Over the holiday weekend I traveled to southeastern Virginia to visit family and was struck by the number of cotton fields in the area I once called home, including the one below that belongs to my step-father and mother and is rented to a large-scale farmer who now rotates several crops. When I grew up here in the 1970s, the primary crop cultivated in this region was peanuts.

Cotton field in rural Virginia.

Cotton field in rural Virginia.

Cotton is tropical in origin but is most successfully cultivated in temperate climates with adequate rainfall. The plant belongs to the genus Gossypium of the family Malvaceae (mallow); the same family as hollyhock, okra, and hibiscus. Nearly all commercial cotton grown in the U.S. is G. hirsutum, which is used to produce both fiber and oil.

Grown from seeds that germinate in 5 to 10 days, the plant puts tremendous energy into establishing a tap root that grows to 10-inches deep in just a couple weeks. The flower bud that first appears on the plant is called a “square,” though it is enclosed by three bracts. The photo below shows a pair of squares on the shrub-like plant which will eventually produce 12 to 16 fruiting branches.

Cotton "square."

Cotton “square.”

Since I’ve never examined young cotton closely, I was interested to see the newly-formed flower buds that will open within three weeks.

Flower bud of Gossypium hirsutum.

Flower bud of Gossypium hirsutum.

As opportunity arises through the summer, I’ll show you how the cotton progresses.

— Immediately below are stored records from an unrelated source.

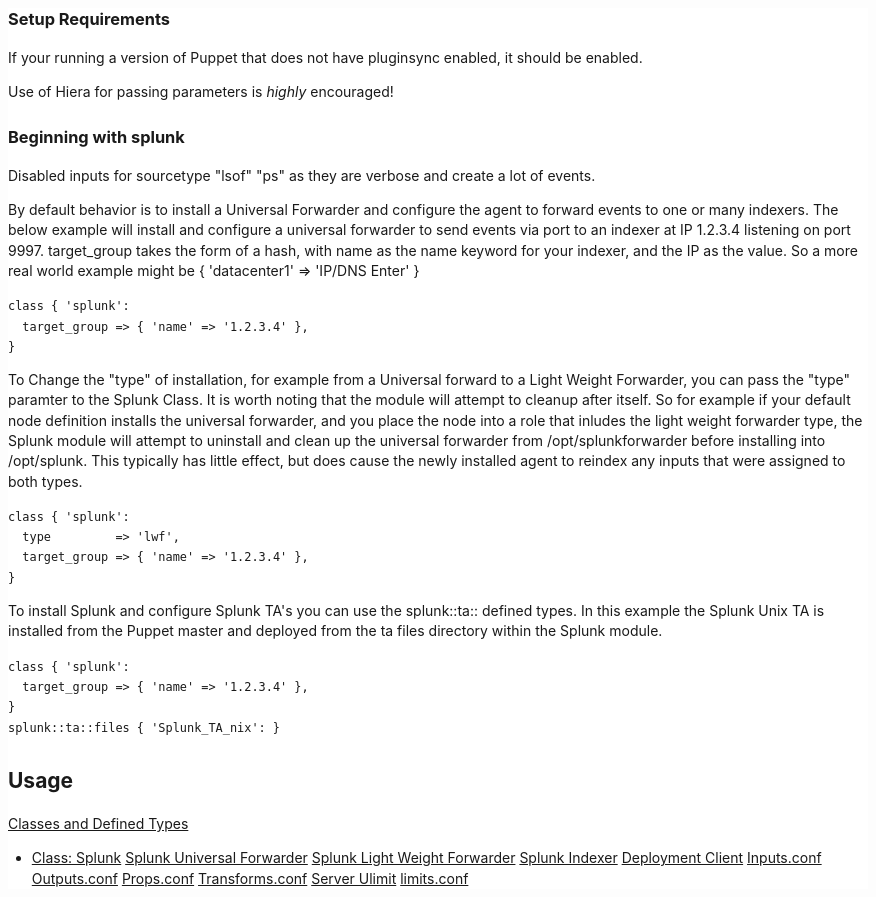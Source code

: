 ### Setup Requirements

If your running a version of Puppet that does not have pluginsync enabled, it should
be enabled.

Use of Hiera for passing parameters is *highly* encouraged!

### Beginning with splunk


Disabled inputs for  sourcetype "lsof" "ps" as they are verbose and create a lot of events.

By default behavior is to install a Universal Forwarder and configure the agent to
forward events to one or many indexers. The below example will install and configure
a universal forwarder to send events via port to an indexer at IP 1.2.3.4 listening on
port 9997. target_group takes the form of a hash, with name as the name keyword for your
indexer, and the IP as the value.  So a more real world example might be
{ 'datacenter1' => 'IP/DNS Enter' }

```Puppet
class { 'splunk':
  target_group => { 'name' => '1.2.3.4' },
}
```

To Change the "type" of installation, for example from a Universal forward to a
Light Weight Forwarder, you can pass the "type" paramter to the Splunk Class. It is
worth noting that the module will attempt to cleanup after itself. So for example if
your default node definition installs the universal forwarder, and you place the node
into a role that inludes the light weight forwarder type, the Splunk module will attempt
to uninstall and clean up the universal forwarder from /opt/splunkforwarder before
installing into /opt/splunk. This typically has little effect, but does cause the newly
installed agent to reindex any inputs that were assigned to both types.

```Puppet
class { 'splunk':
  type         => 'lwf',
  target_group => { 'name' => '1.2.3.4' },
}
```

To install Splunk and configure Splunk TA's  you can use the splunk::ta::<type>
defined types. In this example the Splunk Unix TA is installed from the
Puppet master and deployed from the ta files directory within the Splunk module.

```Puppet
class { 'splunk':
  target_group => { 'name' => '1.2.3.4' },
}
splunk::ta::files { 'Splunk_TA_nix': }
```

## Usage

[Classes and Defined Types](#classes-and-defined-types)
  * [Class: Splunk](#class-splunk)
[Splunk Universal Forwarder](#splunk-universal-forwarder)
[Splunk Light Weight Forwarder](#splunk-light-weight-forwarder)
[Splunk Indexer](#splunk-indexer)
[Deployment Client](#configure-deployment-client)
[Inputs.conf](#splunkinputs)
[Outputs.conf](#splunkoutputs)
[Props.conf](#splunkprops)
[Transforms.conf](#splunktransforms)
[Server Ulimit](#splunkulimit)
[limits.conf](#splunklimits)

13 thoughts on “Land of Cotton

  1. Nancy Shannon

    Very interesting. This country needs to go back to the land. Our corn, beans and okra are doing great. I will send some pics of my flowers. N

    Sent from my iPad

    >

    Reply
  2. pbmgarden

    Interesting post Marian. When I grew up in southeastern NC cotton fields were ubiquitous, but I never had a chance to examine the plants–just took them for granted. Then they disappeared for a while completely.

    Reply
  3. Sharon Culbertson

    My mom your Aunt Joyce used to pick cotton as a young gal own by her father your Grandfather, and she said her hands would bleed I think she wrapped type around them to help she said it was very hard work.

    Reply
  4. Trish Johnston

    Fascinating! I think the cotton bud looks like a hibiscus flower bud! I’ll watch for further reports!

    Reply
  5. Ruth Ann Bigger

    As a native of Norfolk and an 18 year resident of Franklin prior to moving to Sumter, you have to tell me which town in southeastern VA you hail from!

    Ruth Ann

    Reply
  6. Julie

    I have only seen Cotton growing once before and we whizzed by the fields on a bus, so looking forward to seeing more, its quite an extraordinary plant.

    Reply
  7. Patterson Webster

    Like the other readers who have commented, I find this post very interesting. Cotton is something we all know about in its final stage, when we wear it, but to learn about it as a plant is an education. Thank you, Marian.

    Reply
  8. gardeninacity

    I actually sprayed and chopped weeds in cotton fields when I lived on a farm in Israel. I was surprised by how beautiful the flowers were – white and pink, if I remember correctly – and how tall the plants got.